- TASK BRIEF -
Collect all lines from the records below that include the word "também".

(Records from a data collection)
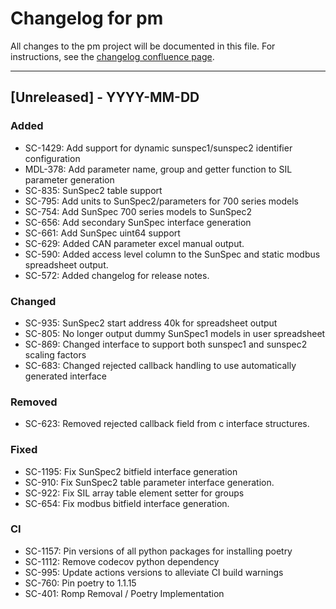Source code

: # Changelog for pm

All changes to the pm project will be documented in this file.
For instructions, see the [changelog confluence page](https://epcpower.atlassian.net/l/c/zM7wz0at).

-------------------------------------------------------------------------------

## [Unreleased] - YYYY-MM-DD

### Added

- SC-1429: Add support for dynamic sunspec1/sunspec2 identifier configuration
- MDL-378: Add parameter name, group and getter function to SIL parameter generation
- SC-835: SunSpec2 table support
- SC-795: Add units to SunSpec2/parameters for 700 series models
- SC-754: Add SunSpec 700 series models to SunSpec2
- SC-656: Add secondary SunSpec interface generation
- SC-661: Add SunSpec uint64 support
- SC-629: Added CAN parameter excel manual output.
- SC-590: Added access level column to the SunSpec and static modbus spreadsheet output.
- SC-572: Added changelog for release notes.

### Changed

- SC-935: SunSpec2 start address 40k for spreadsheet output
- SC-805: No longer output dummy SunSpec1 models in user spreadsheet
- SC-869: Changed interface to support both sunspec1 and sunspec2 scaling factors
- SC-683: Changed rejected callback handling to use automatically generated interface

### Removed

- SC-623: Removed rejected callback field from c interface structures.

### Fixed

- SC-1195: Fix SunSpec2 bitfield interface generation
- SC-910: Fix SunSpec2 table parameter interface generation.
- SC-922: Fix SIL array table element setter for groups
- SC-654: Fix modbus bitfield interface generation.

### CI

- SC-1157: Pin versions of all python packages for installing poetry
- SC-1112: Remove codecov python dependency
- SC-995: Update actions versions to alleviate CI build warnings
- SC-760: Pin poetry to 1.1.15
- SC-401: Romp Removal / Poetry Implementation
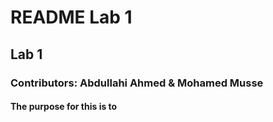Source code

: # README Lab 1

## Lab 1

### Contributors: Abdullahi Ahmed & Mohamed Musse

#### The purpose for this is to 

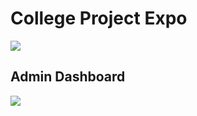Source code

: <h1> College Project Expo </h1>


<a href="https://dypatiluniversitypune.edu.in/school-of-engineering-ambi.php" target="_blank"><img src="https://user-images.githubusercontent.com/67862935/206854002-9d9c4970-337b-4c08-897e-8558d0d5e97b.png"></a>
  
<h2>Admin Dashboard</h2>
<img src="https://user-images.githubusercontent.com/67862935/206853065-8171f1d9-acc9-4a1c-89ce-a3baac1d1efb.png">
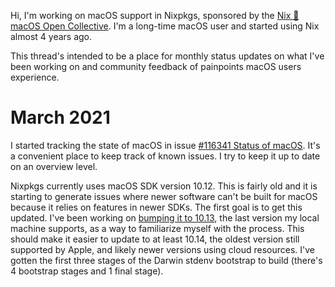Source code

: Hi, I'm working on macOS support in Nixpkgs, sponsored by the
[Nix 🖤 macOS Open Collective](https://opencollective.com/nix-macos).
I'm a long-time macOS user and started using Nix almost 4 years ago.

This thread's intended to be a place for monthly status updates on what
I've been working on and community feedback of painpoints macOS users
experience.

# March 2021

I started tracking the state of macOS in issue
[#116341 Status of macOS](https://github.com/NixOS/nixpkgs/issues/116341).
It's a convenient place to keep track of known issues. I try to keep it
up to date on an overview level.

Nixpkgs currently uses macOS SDK version 10.12. This is fairly old and it
is starting to generate issues where newer software can't be built for
macOS because it relies on features in newer SDKs. The first goal is to
get this updated. I've been working on
[bumping it to 10.13](https://github.com/toonn/Nixpkgs/tree/apple_sdk-bump),
the last version my local machine supports, as a way to familiarize myself
with the process. This should make it easier to update to at least 10.14,
the oldest version still supported by Apple, and likely newer versions using
cloud resources. I've gotten the first three stages of the Darwin stdenv
bootstrap to build (there's 4 bootstrap stages and 1 final stage).
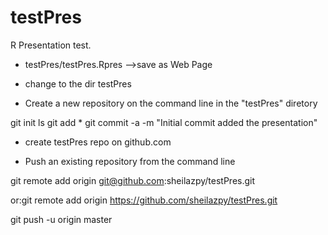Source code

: # testPres
R Presentation test.

- testPres/testPres.Rpres -->save as Web Page

- change to the dir testPres


- Create a new repository on the command line in the "testPres" diretory

git init
ls
git add * 
git commit -a -m "Initial commit added the presentation"


- create testPres repo on github.com

- Push an existing repository from the command line

git remote add origin git@github.com:sheilazpy/testPres.git

or:git remote add origin https://github.com/sheilazpy/testPres.git

git push -u origin master

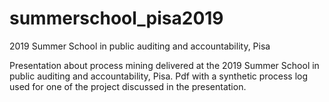 # summerschool_pisa2019
2019 Summer School in public auditing and accountability, Pisa

Presentation about process mining delivered at the 2019 Summer School in public auditing and accountability, Pisa. Pdf with a synthetic process log used for one of the project discussed in the presentation.
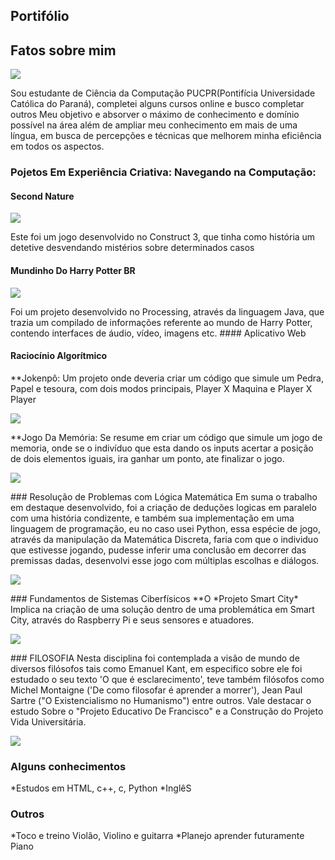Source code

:## Portifólio
## Fatos sobre mim
 <p> <img src="./imagens/EU.jpeg"></p>
Sou estudante de Ciência da Computação PUCPR(Pontifícia Universidade Católica do Paraná), completei alguns cursos online e busco completar outros
 Meu objetivo e absorver o máximo de conhecimento e domínio possível na área além de ampliar meu conhecimento em mais de uma língua, em busca de percepções e técnicas que melhorem minha eficiência em todos os aspectos.



### Pojetos Em Experiência Criativa: Navegando na Computação:
 #### Second Nature
<p> <img src="./imagens/SecondNature.jpeg"></p>
Este foi um jogo desenvolvido no Construct 3, que tinha como história um detetive desvendando mistérios sobre determinados casos

 #### Mundinho Do Harry Potter BR 
<p> <img src="./imagens/MundinhoDoHarry.jpeg"></p>
Foi um projeto desenvolvido no Processing, através da linguagem Java, que trazia um compilado de informações referente ao mundo de Harry Potter, contendo interfaces de áudio, vídeo, imagens etc.
 #### Aplicativo Web

#### Raciocínio Algorítmico
**Jokenpô: Um projeto onde deveria criar um código que simule um Pedra, Papel e tesoura, com dois modos principais, Player X Maquina e Player X Player
<p> <img src="./imagens/Jokenpo.png"></p>
**Jogo Da Memória: Se resume em criar um código que simule um jogo de memoria, onde se o indivíduo que esta dando os inputs acertar a posição de dois elementos iguais, ira ganhar um ponto, ate finalizar o jogo.
<p> <img src="./imagens/JogoDaMemoria.png"></p>
### Resolução de Problemas com Lógica Matemática
Em suma o trabalho em destaque desenvolvido, foi a criação de deduções logicas em paralelo com uma história condizente, e também sua implementação em uma linguagem de programação, eu no caso usei Python, essa espécie de jogo, através da manipulação da Matemática Discreta, faria com que o  individuo que estivesse jogando, pudesse inferir uma conclusão em decorrer das premissas dadas, desenvolvi esse jogo com múltiplas escolhas e diálogos.
<p> <img src="./imagens/Detetive.png"></p>
### Fundamentos de Sistemas Ciberfísicos
**O *Projeto Smart City* Implica na criação de uma solução dentro de uma problemática em Smart City, através do Raspberry Pi e seus sensores e atuadores.
<p> <img src="./imagens/raspb.png"></p>
### FILOSOFIA
Nesta disciplina foi contemplada a visão de mundo de diversos filósofos tais como Emanuel Kant, em especifico sobre ele foi estudado o seu texto 'O que é esclarecimento', teve também filósofos como Michel Montaigne ('De como filosofar é aprender a morrer'), Jean Paul Sartre ("O Existencialismo no Humanismo") entre outros.
Vale destacar o estudo Sobre o "Projeto Educativo De Francisco" e a Construção do Projeto Vida Universitária.
<p> <img src="./imagens/PVU.png"></p>

### Alguns conhecimentos
*Estudos em HTML, c++, c, Python
*InglêS
### Outros
*Toco e treino Violão, Violino e guitarra
*Planejo aprender futuramente Piano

- RESULT FOR THIS EXERCISE -
Em suma o trabalho em destaque desenvolvido, foi a criação de deduções logicas em paralelo com uma história condizente, e também sua implementação em uma linguagem de programação, eu no caso usei Python, essa espécie de jogo, através da manipulação da Matemática Discreta, faria com que o  individuo que estivesse jogando, pudesse inferir uma conclusão em decorrer das premissas dadas, desenvolvi esse jogo com múltiplas escolhas e diálogos.
Nesta disciplina foi contemplada a visão de mundo de diversos filósofos tais como Emanuel Kant, em especifico sobre ele foi estudado o seu texto 'O que é esclarecimento', teve também filósofos como Michel Montaigne ('De como filosofar é aprender a morrer'), Jean Paul Sartre ("O Existencialismo no Humanismo") entre outros.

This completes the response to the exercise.